第23回 寄席に行ってみませんか?

 齊藤 琢磨(熊本学園大学)

 学会と私の関わりについては令和3年8月の教育学術新聞で書かせていただいたので、今回は私の趣味について述べたいと思います。

 新型コロナウイルス感染症が本格化して1年と10ヶ月近く経過しようとしています。学会はもちろんのこと、社会全体に多大な影響を及ぼしています。
 コロナ禍の前、私は東京に行く度に時間を見つけて落語などを聞きに「寄席」に通っていました。寄席について簡単に述べると、落語を中心に、講談、浪曲、漫才、手品や演芸などを楽しむことができる場所です。日曜夕方のテレビ番組「笑点」の出演者の方々も寄席に出演されています。
 東京には大きいところで以下の4箇所があります。
  ・鈴本演芸場(上野)
  ・末広亭(新宿)
  ・浅草演芸ホール(浅草)
  ・池袋演芸場(池袋)
 ここでは毎日、お昼から午後9時頃まで興行されており、3,000円程度で途中入退場自由となっています(再入場は不可。例外あり)。前述のとおり、寄席は落語だけではなく、漫才や手品なども催されており、落語の合間の気分転換にちょうどよいです。「てじなーにゃ」で有名になった山上兄弟も寄席で活躍しています。
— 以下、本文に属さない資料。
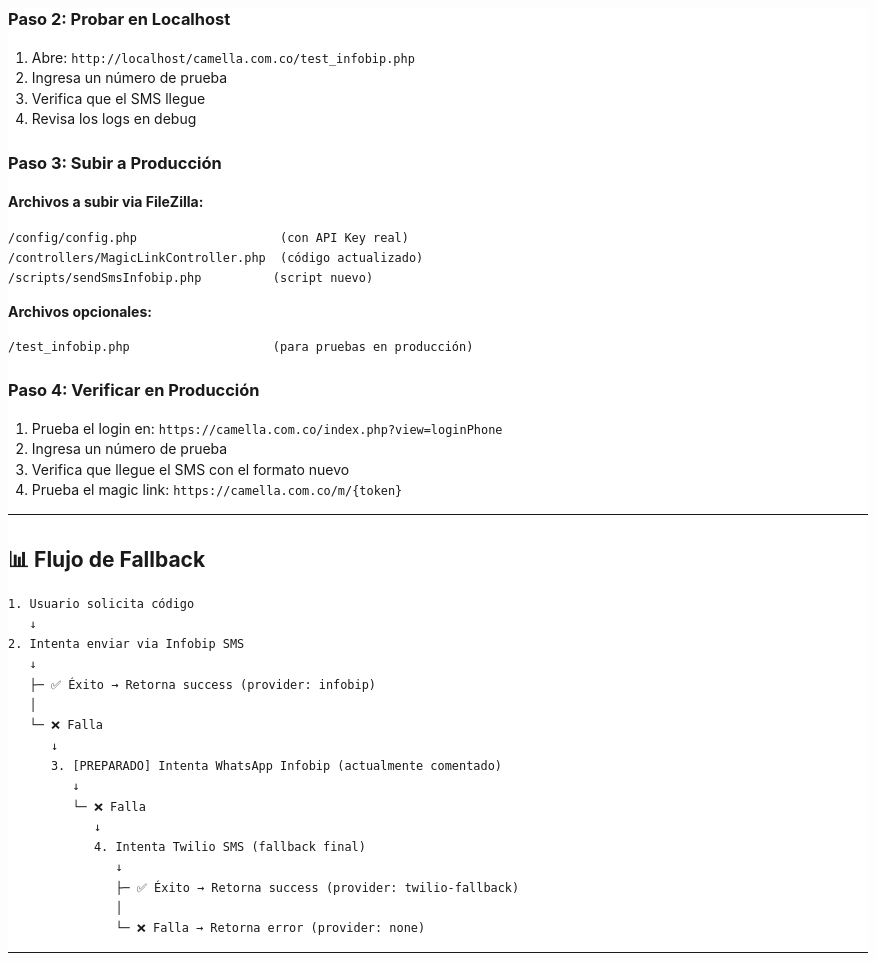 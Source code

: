### Paso 2: Probar en Localhost

1. Abre: `http://localhost/camella.com.co/test_infobip.php`
2. Ingresa un número de prueba
3. Verifica que el SMS llegue
4. Revisa los logs en debug

### Paso 3: Subir a Producción

**Archivos a subir via FileZilla:**

```
/config/config.php                    (con API Key real)
/controllers/MagicLinkController.php  (código actualizado)
/scripts/sendSmsInfobip.php          (script nuevo)
```

**Archivos opcionales:**
```
/test_infobip.php                    (para pruebas en producción)
```

### Paso 4: Verificar en Producción

1. Prueba el login en: `https://camella.com.co/index.php?view=loginPhone`
2. Ingresa un número de prueba
3. Verifica que llegue el SMS con el formato nuevo
4. Prueba el magic link: `https://camella.com.co/m/{token}`

---

## 📊 Flujo de Fallback

```
1. Usuario solicita código
   ↓
2. Intenta enviar via Infobip SMS
   ↓
   ├─ ✅ Éxito → Retorna success (provider: infobip)
   │
   └─ ❌ Falla
      ↓
      3. [PREPARADO] Intenta WhatsApp Infobip (actualmente comentado)
         ↓
         └─ ❌ Falla
            ↓
            4. Intenta Twilio SMS (fallback final)
               ↓
               ├─ ✅ Éxito → Retorna success (provider: twilio-fallback)
               │
               └─ ❌ Falla → Retorna error (provider: none)
```

---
 寄席に通うきっかけは、とある日曜日に野球のデーゲームを観戦するつもりだったのですが、雨で午前中の早いうちに中止が決定し、どうしようかと考えてた時、以前とある方から「東京に行ったら寄席に行ってみなっせ。東京の違う一面を見ることができるよ」と言われたことを思い出し、最寄りの池袋演芸場に行ったことです。
 落語の世界には、弟子入り間もない「前座見習い」、その後「前座」、経験を積んだ「二ツ目」、そして最高位で弟子も取ることができるようになる「真打ち」と4つの段階があります。おおよそ二ツ目を10年勤めると真打ちになることができます。ちょうどその時は「真打披露興行」といって、真打ちになったばかりの落語家の披露が行われていました。落語家にとって、真打ちに昇進するということは長い修業の後、ようやく落語家として認められることになり、披露興行では所属団体(落語協会や落語芸術協会など)の幹部や新真打ちの師匠が顔を揃え、観客に新真打ちが披露されます。最後に観客も一緒に彼らの前途を祝して手締めを行い、落語家と観客が一体となり、とてもあたたかい雰囲気になったことを覚えています。
 それがきっかけとなり、上京した際に時間に余裕があれば、寄席に通うようになりました。出入り自由ですので、ちょっとした時間に立ち寄ることができます。寄席と聞くと敷居が高いようなイメージをされると思いますが、そういったことは全くなく、普通の服装の方が大半です。JUAMの研究集会終了後に行ったときはスーツを着ていたのが私1人だったので、目立ち「日曜なのにスーツとは、今日も仕事だったの?」と高座から落語家の方に話しかけられたほどでした。
 落語で使う道具は扇子と手ぬぐいくらいなもので、あとは身振り手振り、表情で表現を行う芸になります。よって、聞き手はその場面を想像しながら噺を聞くことになります。コロナ禍のため、上京もままならず、オンラインで聞くこともあるのですが、やはりパソコンやスマートフォンの画面では細かい仕草や息づかいまでわからず、つい眠くなってしまいます。落語をはじめ、様々な文化芸術公演が行われる東京近郊に住んでいらっしゃる方が羨ましいです。寄席もコロナ禍で随分打撃を受けたようです。仕事帰りや休日に寄席に行ってみてはいかがですか?
 さて、真打ちに昇進される方の年齢はおおよそ30代後半~40代前半が多く、私と同年代です。私のこれまでを振り返って、彼らのような努力をしてきたのか…まだまだ頑張らなければと思う日々です。